◆ Task:
Set down the whole listing below exactly, without pictures.

◆ Extracted records:
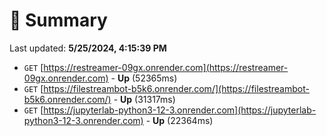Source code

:# 📖 Summary
Last updated: **5/25/2024, 4:15:39 PM**

- `GET` [https://restreamer-09gx.onrender.com](https://restreamer-09gx.onrender.com) - **Up** (52365ms)
- `GET` [https://filestreambot-b5k6.onrender.com/](https://filestreambot-b5k6.onrender.com/) - **Up** (31317ms)
- `GET` [https://jupyterlab-python3-12-3.onrender.com](https://jupyterlab-python3-12-3.onrender.com) - **Up** (22364ms)

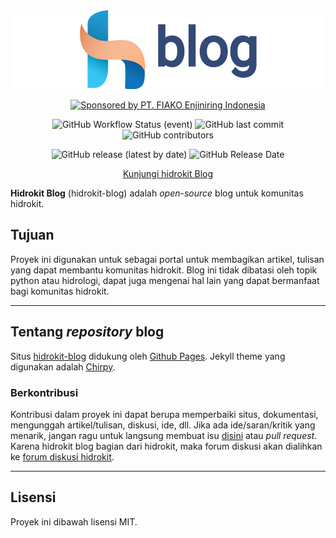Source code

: <div align="center">
    <a href="https://hidrokit.github.io/blog">
    <img src="assets/hidrokit-blog-800x200.png">
    </a>
</div>

<div align="center" markdown="1">

[![Sponsored by PT. FIAKO Enjiniring Indonesia](https://img.shields.io/badge/sponsored%20by-PT.%20FIAKO%20Enjiniring%20Indonesia-blue.svg)](http://www.fiako.co.id/)

![GitHub Workflow Status (event)](https://img.shields.io/github/workflow/status/hidrokit/blog/Automatic%20build?event=push&logo=jekyll)
![GitHub last commit](https://img.shields.io/github/last-commit/hidrokit/blog.svg)
![GitHub contributors](https://img.shields.io/github/contributors-anon/hidrokit/blog)

![GitHub release (latest by date)](https://img.shields.io/github/v/release/hidrokit/blog?logo=github)
![GitHub Release Date](https://img.shields.io/github/release-date/hidrokit/blog)

[Kunjungi hidrokit Blog](https://hidrokit.github.io/blog)
</div>

**Hidrokit Blog** (hidrokit-blog) adalah _open-source_ blog untuk komunitas hidrokit. 

## Tujuan

Proyek ini digunakan untuk sebagai portal untuk membagikan artikel, tulisan yang dapat membantu komunitas hidrokit. Blog ini tidak dibatasi oleh topik python atau hidrologi, dapat juga mengenai hal lain yang dapat bermanfaat bagi komunitas hidrokit.

----

## Tentang _repository_ blog

Situs [hidrokit-blog] didukung oleh [Github Pages](https://pages.github.com/). Jekyll theme yang digunakan adalah [Chirpy](https://github.com/cotes2020/jekyll-theme-chirpy).

### Berkontribusi

Kontribusi dalam proyek ini dapat berupa memperbaiki situs, dokumentasi, mengunggah artikel/tulisan, diskusi, ide, dll. Jika ada ide/saran/kritik yang menarik, jangan ragu untuk langsung membuat isu [disini](https://github.com/hidrokit/blog/issues/new/choose) atau _pull request_. Karena hidrokit blog bagian dari hidrokit, maka forum diskusi akan dialihkan ke [forum diskusi hidrokit](https://github.com/hidrokit/hidrokit/discussions).

---
## Lisensi

Proyek ini dibawah lisensi MIT. 

<!-- LINK -->
[hidrokit-blog]: https://hidrokit.github.io/blog
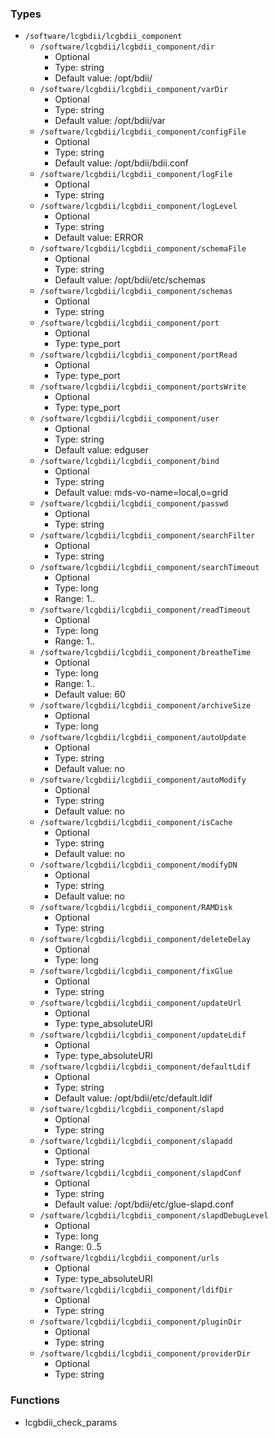 
### Types

 - `/software/lcgbdii/lcgbdii_component`
    - `/software/lcgbdii/lcgbdii_component/dir`
        - Optional
        - Type: string
        - Default value: /opt/bdii/
    - `/software/lcgbdii/lcgbdii_component/varDir`
        - Optional
        - Type: string
        - Default value: /opt/bdii/var
    - `/software/lcgbdii/lcgbdii_component/configFile`
        - Optional
        - Type: string
        - Default value: /opt/bdii/bdii.conf
    - `/software/lcgbdii/lcgbdii_component/logFile`
        - Optional
        - Type: string
    - `/software/lcgbdii/lcgbdii_component/logLevel`
        - Optional
        - Type: string
        - Default value: ERROR
    - `/software/lcgbdii/lcgbdii_component/schemaFile`
        - Optional
        - Type: string
        - Default value: /opt/bdii/etc/schemas
    - `/software/lcgbdii/lcgbdii_component/schemas`
        - Optional
        - Type: string
    - `/software/lcgbdii/lcgbdii_component/port`
        - Optional
        - Type: type_port
    - `/software/lcgbdii/lcgbdii_component/portRead`
        - Optional
        - Type: type_port
    - `/software/lcgbdii/lcgbdii_component/portsWrite`
        - Optional
        - Type: type_port
    - `/software/lcgbdii/lcgbdii_component/user`
        - Optional
        - Type: string
        - Default value: edguser
    - `/software/lcgbdii/lcgbdii_component/bind`
        - Optional
        - Type: string
        - Default value: mds-vo-name=local,o=grid
    - `/software/lcgbdii/lcgbdii_component/passwd`
        - Optional
        - Type: string
    - `/software/lcgbdii/lcgbdii_component/searchFilter`
        - Optional
        - Type: string
    - `/software/lcgbdii/lcgbdii_component/searchTimeout`
        - Optional
        - Type: long
        - Range: 1..
    - `/software/lcgbdii/lcgbdii_component/readTimeout`
        - Optional
        - Type: long
        - Range: 1..
    - `/software/lcgbdii/lcgbdii_component/breatheTime`
        - Optional
        - Type: long
        - Range: 1..
        - Default value: 60
    - `/software/lcgbdii/lcgbdii_component/archiveSize`
        - Optional
        - Type: long
    - `/software/lcgbdii/lcgbdii_component/autoUpdate`
        - Optional
        - Type: string
        - Default value: no
    - `/software/lcgbdii/lcgbdii_component/autoModify`
        - Optional
        - Type: string
        - Default value: no
    - `/software/lcgbdii/lcgbdii_component/isCache`
        - Optional
        - Type: string
        - Default value: no
    - `/software/lcgbdii/lcgbdii_component/modifyDN`
        - Optional
        - Type: string
        - Default value: no
    - `/software/lcgbdii/lcgbdii_component/RAMDisk`
        - Optional
        - Type: string
    - `/software/lcgbdii/lcgbdii_component/deleteDelay`
        - Optional
        - Type: long
    - `/software/lcgbdii/lcgbdii_component/fixGlue`
        - Optional
        - Type: string
    - `/software/lcgbdii/lcgbdii_component/updateUrl`
        - Optional
        - Type: type_absoluteURI
    - `/software/lcgbdii/lcgbdii_component/updateLdif`
        - Optional
        - Type: type_absoluteURI
    - `/software/lcgbdii/lcgbdii_component/defaultLdif`
        - Optional
        - Type: string
        - Default value: /opt/bdii/etc/default.ldif
    - `/software/lcgbdii/lcgbdii_component/slapd`
        - Optional
        - Type: string
    - `/software/lcgbdii/lcgbdii_component/slapadd`
        - Optional
        - Type: string
    - `/software/lcgbdii/lcgbdii_component/slapdConf`
        - Optional
        - Type: string
        - Default value: /opt/bdii/etc/glue-slapd.conf
    - `/software/lcgbdii/lcgbdii_component/slapdDebugLevel`
        - Optional
        - Type: long
        - Range: 0..5
    - `/software/lcgbdii/lcgbdii_component/urls`
        - Optional
        - Type: type_absoluteURI
    - `/software/lcgbdii/lcgbdii_component/ldifDir`
        - Optional
        - Type: string
    - `/software/lcgbdii/lcgbdii_component/pluginDir`
        - Optional
        - Type: string
    - `/software/lcgbdii/lcgbdii_component/providerDir`
        - Optional
        - Type: string

### Functions

 - lcgbdii_check_params

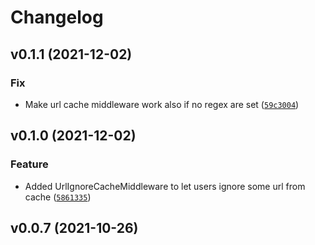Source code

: # Changelog

<!--next-version-placeholder-->

## v0.1.1 (2021-12-02)
### Fix
* Make url cache middleware work also if no regex are set ([`59c3004`](https://github.com/lotrekagency/djlotrek/commit/59c300485f885fc117b54301e02a59b5a6953508))

## v0.1.0 (2021-12-02)
### Feature
* Added UrlIgnoreCacheMiddleware to let users ignore some url from cache ([`5861335`](https://github.com/lotrekagency/djlotrek/commit/5861335bcbd4a7912b5359be896cdc8992bd797e))

## v0.0.7 (2021-10-26)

◆ Exercise response:
Source code

:# 📖 Summary
Last updated: **5/25/2024, 4:15:39 PM**

- `GET` [https://restreamer-09gx.onrender.com](https://restreamer-09gx.onrender.com) - **Up** (52365ms)
- `GET` [https://filestreambot-b5k6.onrender.com/](https://filestreambot-b5k6.onrender.com/) - **Up** (31317ms)
- `GET` [https://jupyterlab-python3-12-3.onrender.com](https://jupyterlab-python3-12-3.onrender.com) - **Up** (22364ms)

Source code

: <div align="center">
    <a href="https://hidrokit.github.io/blog">
    <img src="assets/hidrokit-blog-800x200.png">
    </a>
</div>

<div align="center" markdown="1">

[![Sponsored by PT. FIAKO Enjiniring Indonesia](https://img.shields.io/badge/sponsored%20by-PT.%20FIAKO%20Enjiniring%20Indonesia-blue.svg)](http://www.fiako.co.id/)

![GitHub Workflow Status (event)](https://img.shields.io/github/workflow/status/hidrokit/blog/Automatic%20build?event=push&logo=jekyll)
![GitHub last commit](https://img.shields.io/github/last-commit/hidrokit/blog.svg)
![GitHub contributors](https://img.shields.io/github/contributors-anon/hidrokit/blog)

![GitHub release (latest by date)](https://img.shields.io/github/v/release/hidrokit/blog?logo=github)
![GitHub Release Date](https://img.shields.io/github/release-date/hidrokit/blog)

[Kunjungi hidrokit Blog](https://hidrokit.github.io/blog)
</div>

**Hidrokit Blog** (hidrokit-blog) adalah _open-source_ blog untuk komunitas hidrokit. 

## Tujuan

Proyek ini digunakan untuk sebagai portal untuk membagikan artikel, tulisan yang dapat membantu komunitas hidrokit. Blog ini tidak dibatasi oleh topik python atau hidrologi, dapat juga mengenai hal lain yang dapat bermanfaat bagi komunitas hidrokit.

----

## Tentang _repository_ blog

Situs [hidrokit-blog] didukung oleh [Github Pages](https://pages.github.com/). Jekyll theme yang digunakan adalah [Chirpy](https://github.com/cotes2020/jekyll-theme-chirpy).

### Berkontribusi

Kontribusi dalam proyek ini dapat berupa memperbaiki situs, dokumentasi, mengunggah artikel/tulisan, diskusi, ide, dll. Jika ada ide/saran/kritik yang menarik, jangan ragu untuk langsung membuat isu [disini](https://github.com/hidrokit/blog/issues/new/choose) atau _pull request_. Karena hidrokit blog bagian dari hidrokit, maka forum diskusi akan dialihkan ke [forum diskusi hidrokit](https://github.com/hidrokit/hidrokit/discussions).

---
## Lisensi

Proyek ini dibawah lisensi MIT. 

<!-- LINK -->
[hidrokit-blog]: https://hidrokit.github.io/blog
### Types

 - `/software/lcgbdii/lcgbdii_component`
    - `/software/lcgbdii/lcgbdii_component/dir`
        - Optional
        - Type: string
        - Default value: /opt/bdii/
    - `/software/lcgbdii/lcgbdii_component/varDir`
        - Optional
        - Type: string
        - Default value: /opt/bdii/var
    - `/software/lcgbdii/lcgbdii_component/configFile`
        - Optional
        - Type: string
        - Default value: /opt/bdii/bdii.conf
    - `/software/lcgbdii/lcgbdii_component/logFile`
        - Optional
        - Type: string
    - `/software/lcgbdii/lcgbdii_component/logLevel`
        - Optional
        - Type: string
        - Default value: ERROR
    - `/software/lcgbdii/lcgbdii_component/schemaFile`
        - Optional
        - Type: string
        - Default value: /opt/bdii/etc/schemas
    - `/software/lcgbdii/lcgbdii_component/schemas`
        - Optional
        - Type: string
    - `/software/lcgbdii/lcgbdii_component/port`
        - Optional
        - Type: type_port
    - `/software/lcgbdii/lcgbdii_component/portRead`
        - Optional
        - Type: type_port
    - `/software/lcgbdii/lcgbdii_component/portsWrite`
        - Optional
        - Type: type_port
    - `/software/lcgbdii/lcgbdii_component/user`
        - Optional
        - Type: string
        - Default value: edguser
    - `/software/lcgbdii/lcgbdii_component/bind`
        - Optional
        - Type: string
        - Default value: mds-vo-name=local,o=grid
    - `/software/lcgbdii/lcgbdii_component/passwd`
        - Optional
        - Type: string
    - `/software/lcgbdii/lcgbdii_component/searchFilter`
        - Optional
        - Type: string
    - `/software/lcgbdii/lcgbdii_component/searchTimeout`
        - Optional
        - Type: long
        - Range: 1..
    - `/software/lcgbdii/lcgbdii_component/readTimeout`
        - Optional
        - Type: long
        - Range: 1..
    - `/software/lcgbdii/lcgbdii_component/breatheTime`
        - Optional
        - Type: long
        - Range: 1..
        - Default value: 60
    - `/software/lcgbdii/lcgbdii_component/archiveSize`
        - Optional
        - Type: long
    - `/software/lcgbdii/lcgbdii_component/autoUpdate`
        - Optional
        - Type: string
        - Default value: no
    - `/software/lcgbdii/lcgbdii_component/autoModify`
        - Optional
        - Type: string
        - Default value: no
    - `/software/lcgbdii/lcgbdii_component/isCache`
        - Optional
        - Type: string
        - Default value: no
    - `/software/lcgbdii/lcgbdii_component/modifyDN`
        - Optional
        - Type: string
        - Default value: no
    - `/software/lcgbdii/lcgbdii_component/RAMDisk`
        - Optional
        - Type: string
    - `/software/lcgbdii/lcgbdii_component/deleteDelay`
        - Optional
        - Type: long
    - `/software/lcgbdii/lcgbdii_component/fixGlue`
        - Optional
        - Type: string
    - `/software/lcgbdii/lcgbdii_component/updateUrl`
        - Optional
        - Type: type_absoluteURI
    - `/software/lcgbdii/lcgbdii_component/updateLdif`
        - Optional
        - Type: type_absoluteURI
    - `/software/lcgbdii/lcgbdii_component/defaultLdif`
        - Optional
        - Type: string
        - Default value: /opt/bdii/etc/default.ldif
    - `/software/lcgbdii/lcgbdii_component/slapd`
        - Optional
        - Type: string
    - `/software/lcgbdii/lcgbdii_component/slapadd`
        - Optional
        - Type: string
    - `/software/lcgbdii/lcgbdii_component/slapdConf`
        - Optional
        - Type: string
        - Default value: /opt/bdii/etc/glue-slapd.conf
    - `/software/lcgbdii/lcgbdii_component/slapdDebugLevel`
        - Optional
        - Type: long
        - Range: 0..5
    - `/software/lcgbdii/lcgbdii_component/urls`
        - Optional
        - Type: type_absoluteURI
    - `/software/lcgbdii/lcgbdii_component/ldifDir`
        - Optional
        - Type: string
    - `/software/lcgbdii/lcgbdii_component/pluginDir`
        - Optional
        - Type: string
    - `/software/lcgbdii/lcgbdii_component/providerDir`
        - Optional
        - Type: string

### Functions

 - lcgbdii_check_params

Source code

: # Changelog

<!--next-version-placeholder-->

## v0.1.1 (2021-12-02)
### Fix
* Make url cache middleware work also if no regex are set ([`59c3004`](https://github.com/lotrekagency/djlotrek/commit/59c300485f885fc117b54301e02a59b5a6953508))

## v0.1.0 (2021-12-02)
### Feature
* Added UrlIgnoreCacheMiddleware to let users ignore some url from cache ([`5861335`](https://github.com/lotrekagency/djlotrek/commit/5861335bcbd4a7912b5359be896cdc8992bd797e))

## v0.0.7 (2021-10-26)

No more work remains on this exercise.